The restoration of social trust is intimately connected with the development of a vision of who we are as a nation. People are not only losing a sense of identification and investment in government, but also in the society around them – a society that seems to be undergoing social and economic change at a rate beyond people’s capacity to easily adapt. Growing distrust of government and growing distrust between social groups are intertwined.

 

In the past half century, Australia moved from a general ethic of cultural assimilation – within the context of the “White Australia policy” – to one of multiculturalism. This change from a vision of society based on the “melting pot” to one based on the “salad bowl” was undoubtedly a major step forward. It was borne out of a greater awareness of the need to respect diversity and not expect new arrivals, indigenous Australians, or other minority groups to disown their culture in order to participate in the life of society.

 

There are, however, limitations inherent to multiculturalism.

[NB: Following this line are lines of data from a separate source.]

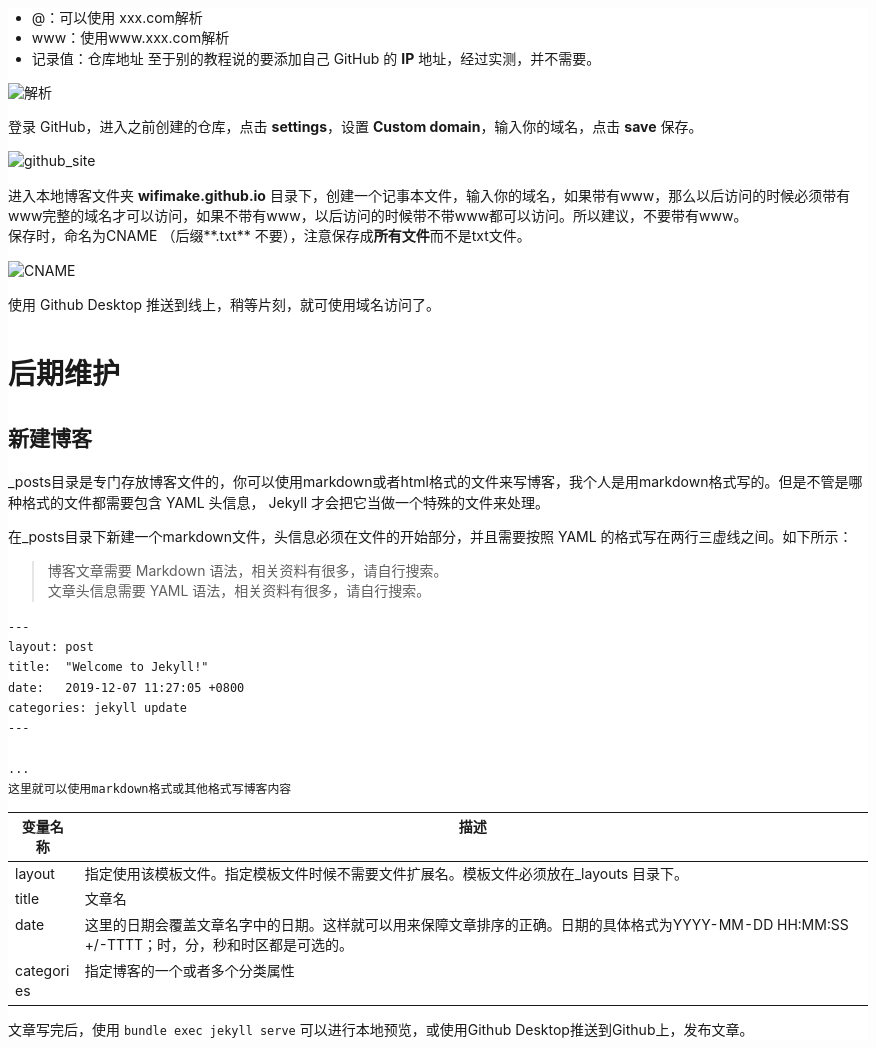  - @：可以使用  xxx.com解析
 - www：使用www.xxx.com解析
- 记录值：仓库地址
至于别的教程说的要添加自己 GitHub 的 **IP** 地址，经过实测，并不需要。

![解析](https://cdn.jsdelivr.net/gh/LonlyPan/LonlyPan.github.io@hexo_source/hexo_images/Hexo博客搭建-Github/解析.png)

登录 GitHub，进入之前创建的仓库，点击 **settings**，设置 **Custom domain**，输入你的域名，点击 **save** 保存。

![github_site](https://cdn.jsdelivr.net/gh/LonlyPan/LonlyPan.github.io@hexo_source/hexo_images/Hexo博客搭建-Github/github_site.png)

进入本地博客文件夹 **wifimake.github.io** 目录下，创建一个记事本文件，输入你的域名，如果带有www，那么以后访问的时候必须带有www完整的域名才可以访问，如果不带有www，以后访问的时候带不带www都可以访问。所以建议，不要带有www。  
保存时，命名为CNAME （后缀**.txt** 不要），注意保存成**所有文件**而不是txt文件。

![CNAME](https://cdn.jsdelivr.net/gh/LonlyPan/LonlyPan.github.io@hexo_source/hexo_images/Hexo博客搭建-Github/CNAME.png)

使用 Github Desktop 推送到线上，稍等片刻，就可使用域名访问了。

# 后期维护

## 新建博客

\_posts目录是专门存放博客文件的，你可以使用markdown或者html格式的文件来写博客，我个人是用markdown格式写的。但是不管是哪种格式的文件都需要包含 YAML 头信息， Jekyll 才会把它当做一个特殊的文件来处理。

在_posts目录下新建一个markdown文件，头信息必须在文件的开始部分，并且需要按照 YAML 的格式写在两行三虚线之间。如下所示：

> 博客文章需要 Markdown 语法，相关资料有很多，请自行搜索。  
文章头信息需要 YAML 语法，相关资料有很多，请自行搜索。

```
---
layout: post
title:  "Welcome to Jekyll!"
date:   2019-12-07 11:27:05 +0800
categories: jekyll update
---

...
这里就可以使用markdown格式或其他格式写博客内容
```

|    变量名称   |  描述  |
| ---------------- | --- |
|      layout      |  指定使用该模板文件。指定模板文件时候不需要文件扩展名。模板文件必须放在\_layouts 目录下。  |
|        title        |   文章名  |
|      date        |   这里的日期会覆盖文章名字中的日期。这样就可以用来保障文章排序的正确。日期的具体格式为YYYY-MM-DD HH:MM:SS +/-TTTT；时，分，秒和时区都是可选的。  |
|  categories   |  指定博客的一个或者多个分类属性   |

文章写完后，使用 `bundle exec jekyll serve` 可以进行本地预览，或使用Github Desktop推送到Github上，发布文章。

In the name of respect and tolerance, artificial boundaries can be created between groups. We can come to live side by side but never really allow each other in: a community of seemingly impermeable communities. Cultural diversity should be celebrated and protected, but it is important not to seek to quarantine ourselves off from the influence of others. Throughout history, ethnic and cultural groups have never developed in isolation. On the contrary, the practices, norms, cuisines, languages, and beliefs of every people are, to a large degree, living cultures that evolve as a result of their interactions and exchanges with their neighbours.

 

There is of course nothing wrong with feeling connected to one’s race, religion, community, or culture. The challenge arises when individuals and groups lose sight of the value and naturalness of engaging with and learning from people of different backgrounds and come to define themselves in opposition to others. This leads to a hardening of viewpoints, increased incivility, an unwillingness to even attempt to understand differing perspectives, a tendency to automatically take sides, and even outright conflict.

 

In recent years, Europe and the United States have found their societies fracturing within the framework of multiculturalism, with some of their leaders even declaring the project “failed”. This has come in parallel with a global upsurge in tribalism along political, ethnic, and religious lines, in which people turn inwards and embrace echo chambers of fractured thinking. In Australia, multiculturalism as an ideal appears to continue to hold together, but the global trend toward tribalism has certainly manifested itself in this country, and it will likely present increasing tests to multiculturalism’s long-term viability.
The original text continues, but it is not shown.